Dabei ist undenkbar, dass vier naive Landmädchen aus dem Emsland auch nur ahnen konnten, was den Papst in diesen Tagen so sehr bewegte; die Nazi-Zeitungen bemühten sich allzu eifrig, den Katholiken im Reich vorzugaukeln, dass der Papst das Regime billige, ein Eindruck, den Ribbentrops Besuch im Vatikan im März 1940 zu bestätigen schien. Zudem war die Botschaft hochbrisant; wäre sie den Nazis in die Hände gefallen, hätte dies unabsehbare Folgen für die vier Seherkinder gehabt. Insofern ist das „Geheimnis für den Papst“ das bislang eindrucksvollste Indiz für einen übernatürlichen Ursprung der Ereignisse von Heede. Seine Veröffentlichung sollte Anlass zu ihrer Neubewertung auch durch die diözesanen Behörden sein.

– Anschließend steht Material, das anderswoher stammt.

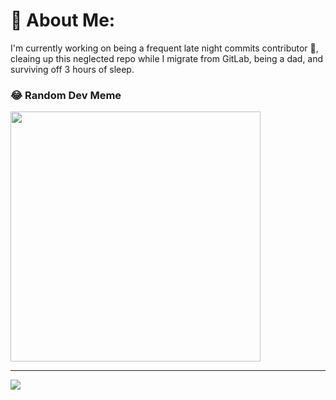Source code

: # 💫 About Me:
I'm currently working on being a frequent late night commits contributor 🫠, cleaing up this neglected repo while I migrate from GitLab, being a dad, and surviving off 3 hours of sleep.

### 😂 Random Dev Meme
<img src='https://randommeme-five.vercel.app/' style="height: 400px;"/>

---
[![](https://visitcount.itsvg.in/api?id=KG00D&icon=0&color=3)](https://visitcount.itsvg.in)

<!-- Proudly created with GPRM ( https://gprm.itsvg.in ) -->
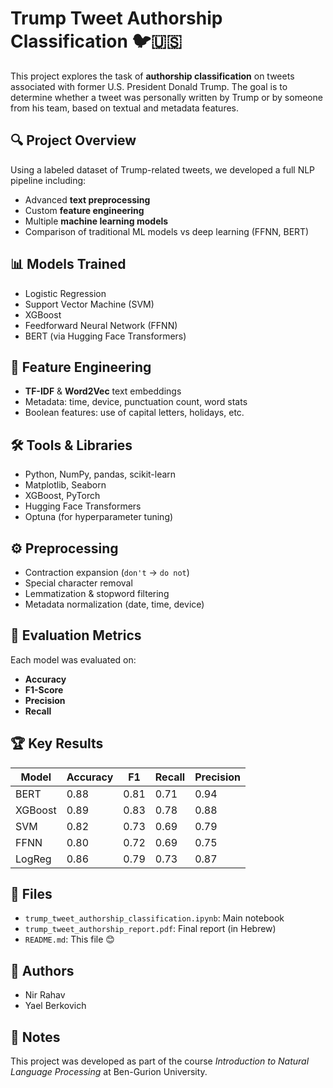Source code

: # Trump Tweet Authorship Classification 🐦🇺🇸

This project explores the task of **authorship classification** on tweets associated with former U.S. President Donald Trump. The goal is to determine whether a tweet was personally written by Trump or by someone from his team, based on textual and metadata features.

## 🔍 Project Overview

Using a labeled dataset of Trump-related tweets, we developed a full NLP pipeline including:
- Advanced **text preprocessing**
- Custom **feature engineering**
- Multiple **machine learning models**
- Comparison of traditional ML models vs deep learning (FFNN, BERT)

## 📊 Models Trained
- Logistic Regression
- Support Vector Machine (SVM)
- XGBoost
- Feedforward Neural Network (FFNN)
- BERT (via Hugging Face Transformers)

## 🧠 Feature Engineering
- **TF-IDF** & **Word2Vec** text embeddings
- Metadata: time, device, punctuation count, word stats
- Boolean features: use of capital letters, holidays, etc.

## 🛠️ Tools & Libraries
- Python, NumPy, pandas, scikit-learn
- Matplotlib, Seaborn
- XGBoost, PyTorch
- Hugging Face Transformers
- Optuna (for hyperparameter tuning)

## ⚙️ Preprocessing
- Contraction expansion (`don't` → `do not`)
- Special character removal
- Lemmatization & stopword filtering
- Metadata normalization (date, time, device)

## 🧪 Evaluation Metrics
Each model was evaluated on:
- **Accuracy**
- **F1-Score**
- **Precision**
- **Recall**

## 🏆 Key Results
| Model      | Accuracy | F1  | Recall | Precision |
|------------|----------|-----|--------|-----------|
| BERT       | 0.88     | 0.81| 0.71   | 0.94      |
| XGBoost    | 0.89     | 0.83| 0.78   | 0.88      |
| SVM        | 0.82     | 0.73| 0.69   | 0.79      |
| FFNN       | 0.80     | 0.72| 0.69   | 0.75      |
| LogReg     | 0.86     | 0.79| 0.73   | 0.87      |

## 📁 Files
- `trump_tweet_authorship_classification.ipynb`: Main notebook
- `trump_tweet_authorship_report.pdf`: Final report (in Hebrew)
- `README.md`: This file 😊

## 👤 Authors
- Nir Rahav  
- Yael Berkovich

## 📌 Notes
This project was developed as part of the course *Introduction to Natural Language Processing* at Ben-Gurion University.

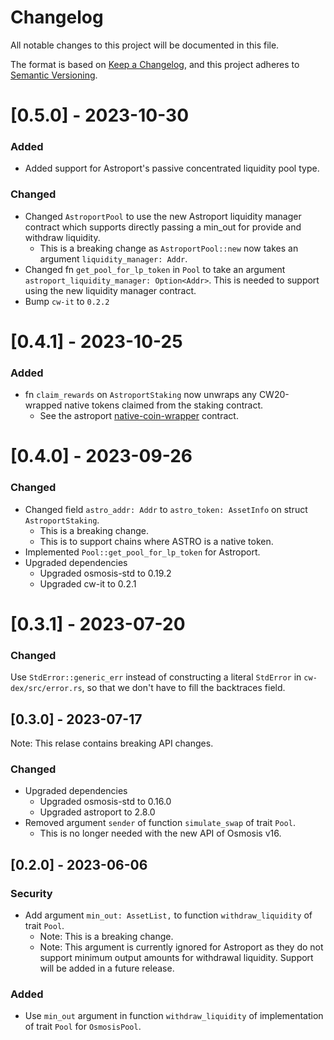 # Changelog

All notable changes to this project will be documented in this file.

The format is based on [Keep a Changelog](https://keepachangelog.com/en/1.0.0/),
and this project adheres to [Semantic Versioning](https://semver.org/spec/v2.0.0.html).

# [0.5.0] - 2023-10-30

### Added

- Added support for Astroport's passive concentrated liquidity pool type.

### Changed

- Changed `AstroportPool` to use the new Astroport liquidity manager contract which supports directly passing a min_out for provide and withdraw liquidity.
  - This is a breaking change as `AstroportPool::new` now takes an argument `liquidity_manager: Addr`.
- Changed fn `get_pool_for_lp_token` in `Pool` to take an argument `astroport_liquidity_manager: Option<Addr>`. This is needed to support using the new liquidity manager contract.
- Bump `cw-it` to `0.2.2`

# [0.4.1] - 2023-10-25

### Added

- fn `claim_rewards` on `AstroportStaking` now unwraps any CW20-wrapped native tokens claimed from the staking contract.
  - See the astroport [native-coin-wrapper](https://github.com/astroport-fi/astroport-core/tree/main/contracts/periphery/native-coin-wrapper) contract.

# [0.4.0] - 2023-09-26

### Changed

- Changed field `astro_addr: Addr` to `astro_token: AssetInfo` on struct `AstroportStaking`.
  - This is a breaking change.
  - This is to support chains where ASTRO is a native token.
- Implemented `Pool::get_pool_for_lp_token` for Astroport.
- Upgraded dependencies
  - Upgraded osmosis-std to 0.19.2
  - Upgraded cw-it to 0.2.1

# [0.3.1] - 2023-07-20

### Changed

Use `StdError::generic_err` instead of constructing a literal `StdError` in `cw-dex/src/error.rs`,
so that we don't have to fill the backtraces field.

## [0.3.0] - 2023-07-17

Note: This relase contains breaking API changes.

### Changed

- Upgraded dependencies
    - Upgraded osmosis-std to 0.16.0
    - Upgraded astroport to 2.8.0
- Removed argument `sender` of function `simulate_swap` of trait `Pool`.
    - This is no longer needed with the new API of Osmosis v16.

## [0.2.0] - 2023-06-06

### Security

- Add argument `min_out: AssetList,` to function `withdraw_liquidity` of trait `Pool`.
  - Note: This is a breaking change.
  - Note: This argument is currently ignored for Astroport as they do not support minimum output amounts for withdrawal liquidity. Support will be added in a future release.

### Added

- Use `min_out` argument in function `withdraw_liquidity` of implementation of trait `Pool` for `OsmosisPool`.
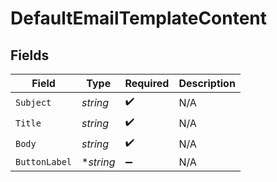 # DefaultEmailTemplateContent


## Fields

| Field              | Type               | Required           | Description        |
| ------------------ | ------------------ | ------------------ | ------------------ |
| `Subject`          | *string*           | :heavy_check_mark: | N/A                |
| `Title`            | *string*           | :heavy_check_mark: | N/A                |
| `Body`             | *string*           | :heavy_check_mark: | N/A                |
| `ButtonLabel`      | **string*          | :heavy_minus_sign: | N/A                |
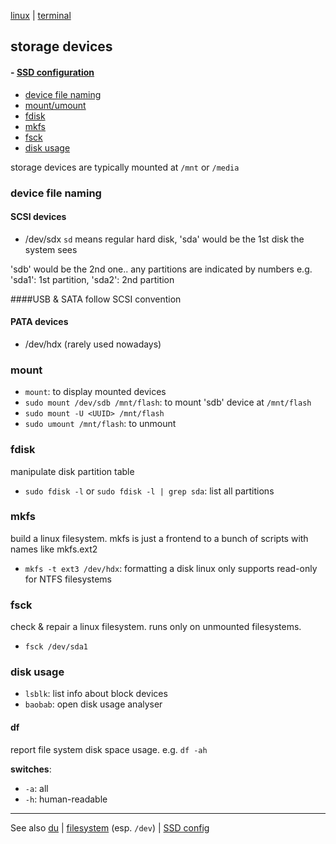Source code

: [linux](index.md) | [terminal](terminal.md)

## storage devices

#### - [SSD configuration](SSD.md)
- [device file naming](#device-file-naming)
- [mount/umount](#mount)
- [fdisk](#fdisk)
- [mkfs](#mkfs)
- [fsck](#fsck)
- [disk usage](#disk-usage)

storage devices are typically mounted at `/mnt` or `/media`

### device file naming
#### SCSI devices
- /dev/sdx
`sd` means regular hard disk, 'sda' would be the 1st disk the system sees

'sdb' would be the 2nd one.. any partitions are indicated by numbers e.g. 'sda1': 1st partition, 'sda2': 2nd partition

####USB & SATA
follow SCSI convention

#### PATA devices
- /dev/hdx (rarely used nowadays)

### mount
- `mount`: to display mounted devices
- `sudo mount /dev/sdb /mnt/flash`: to mount 'sdb' device at `/mnt/flash`
- `sudo mount -U <UUID> /mnt/flash`
- `sudo umount /mnt/flash`: to unmount

### fdisk
manipulate disk partition table
- `sudo fdisk -l` or `sudo fdisk -l | grep sda`: list all partitions

### mkfs
build a linux filesystem. mkfs is just a frontend to a bunch of scripts with names like mkfs.ext2
- `mkfs -t ext3 /dev/hdx`: formatting a disk
linux only supports read-only for NTFS filesystems

### fsck
check & repair a linux filesystem. runs only on unmounted filesystems.
- `fsck /dev/sda1`

### disk usage
- `lsblk`: list info about block devices
- `baobab`: open disk usage analyser

#### df
report file system disk space usage. e.g. `df -ah`

**switches**:
- `-a`: all
- `-h`: human-readable

---

See also [du](terminal.md#du) | [filesystem](filesystem.md) (esp. `/dev`) | [SSD config](SSD.md)
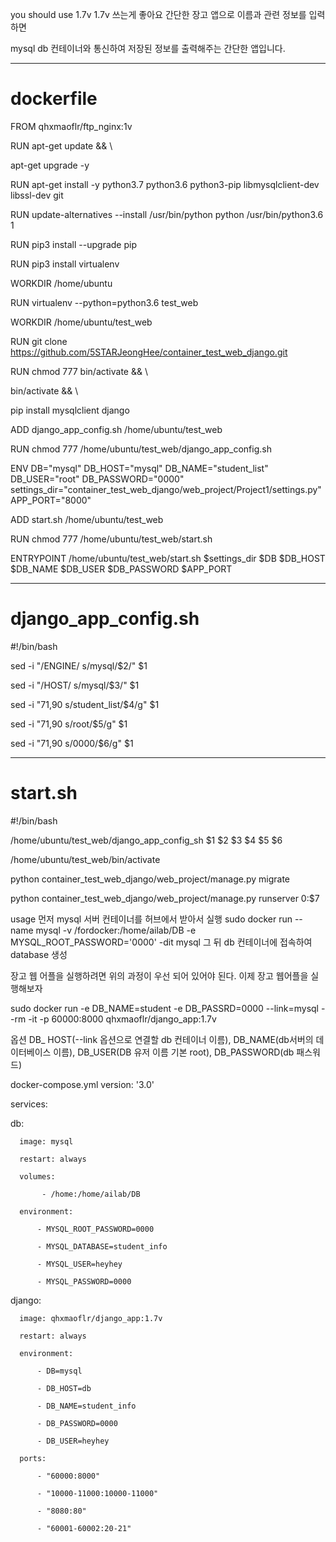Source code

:you should use 1.7v 1.7v 쓰는게 좋아요 간단한 장고 앱으로 이름과 관련 정보를 입력하면

mysql db 컨테이너와 통신하여 저장된 정보를 출력해주는 간단한 앱입니다.

-------------------------------------------------------------------------

# dockerfile

FROM qhxmaoflr/ftp_nginx:1v

RUN apt-get update && \

apt-get upgrade -y

RUN apt-get install -y python3.7 python3.6 python3-pip libmysqlclient-dev libssl-dev git

RUN update-alternatives --install /usr/bin/python python /usr/bin/python3.6 1

RUN pip3 install --upgrade pip

RUN pip3 install virtualenv

WORKDIR /home/ubuntu

RUN virtualenv --python=python3.6 test_web

WORKDIR /home/ubuntu/test_web

RUN git clone https://github.com/5STARJeongHee/container_test_web_django.git

RUN chmod 777 bin/activate && \

bin/activate && \

pip install mysqlclient django

ADD django_app_config.sh /home/ubuntu/test_web

RUN chmod 777 /home/ubuntu/test_web/django_app_config.sh

ENV DB="mysql" DB_HOST="mysql" DB_NAME="student_list" DB_USER="root" DB_PASSWORD="0000" settings_dir="container_test_web_django/web_project/Project1/settings.py" APP_PORT="8000"

ADD start.sh /home/ubuntu/test_web

RUN chmod 777 /home/ubuntu/test_web/start.sh

ENTRYPOINT /home/ubuntu/test_web/start.sh $settings_dir $DB $DB_HOST $DB_NAME $DB_USER $DB_PASSWORD $APP_PORT

-----------------------------------------------------------------------------------

# django_app_config.sh

#!/bin/bash

sed -i "/ENGINE/ s/mysql/$2/" $1

sed -i "/HOST/ s/mysql/$3/" $1

sed -i "71,90 s/student_list/$4/g" $1

sed -i "71,90 s/root/$5/g" $1

sed -i "71,90 s/0000/$6/g" $1

------------------------------------------------------------------------------------------------------

# start.sh

#!/bin/bash

/home/ubuntu/test_web/django_app_config_sh $1 $2 $3 $4 $5 $6

/home/ubuntu/test_web/bin/activate

python container_test_web_django/web_project/manage.py migrate

python container_test_web_django/web_project/manage.py runserver 0:$7

usage
먼저 mysql 서버 컨테이너를 허브에서 받아서 실행 sudo docker run --name mysql -v /fordocker:/home/ailab/DB -e MYSQL_ROOT_PASSWORD='0000' -dit mysql 그 뒤 db 컨테이너에 접속하여 database 생성

장고 웹 어플을 실행하려면 위의 과정이 우선 되어 있어야 된다. 이제 장고 웹어플을 실행해보자

sudo docker run -e DB_NAME=student -e DB_PASSRD=0000 --link=mysql --rm -it -p 60000:8000 qhxmaoflr/django_app:1.7v

옵션 DB_ HOST(--link 옵션으로 연결할 db 컨테이너 이름), DB_NAME(db서버의 데이터베이스 이름), DB_USER(DB 유저 이름 기본 root), DB_PASSWORD(db 패스워드)

docker-compose.yml
version: '3.0'

services:

db:

      image: mysql

      restart: always

      volumes:

           - /home:/home/ailab/DB

      environment:

          - MYSQL_ROOT_PASSWORD=0000

          - MYSQL_DATABASE=student_info

          - MYSQL_USER=heyhey

          - MYSQL_PASSWORD=0000


django:

      image: qhxmaoflr/django_app:1.7v

      restart: always

      environment:

          - DB=mysql

          - DB_HOST=db

          - DB_NAME=student_info

          - DB_PASSWORD=0000

          - DB_USER=heyhey

      ports:

          - "60000:8000"

          - "10000-11000:10000-11000"

          - "8080:80"

          - "60001-60002:20-21"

Wollte die Gottesmutter nicht nur die deutschen Katholiken in der dunkelsten Stunde ihrer Geschichte trösten und ihnen versichern, dass der Himmel sie nicht allein ließ? Hat sie auch Papst Pius XII. auf diesem Weg Trost spenden wollen? Weitere Forschungen in den Vatikanarchiven sollten klären, ob und wann die Briefe der Kinder dem Heiligen Vater vorgelegt wurden – und inwiefern sie seine Entscheidungen ab dem Frühjahr 1943 beeinflusst haben könnten.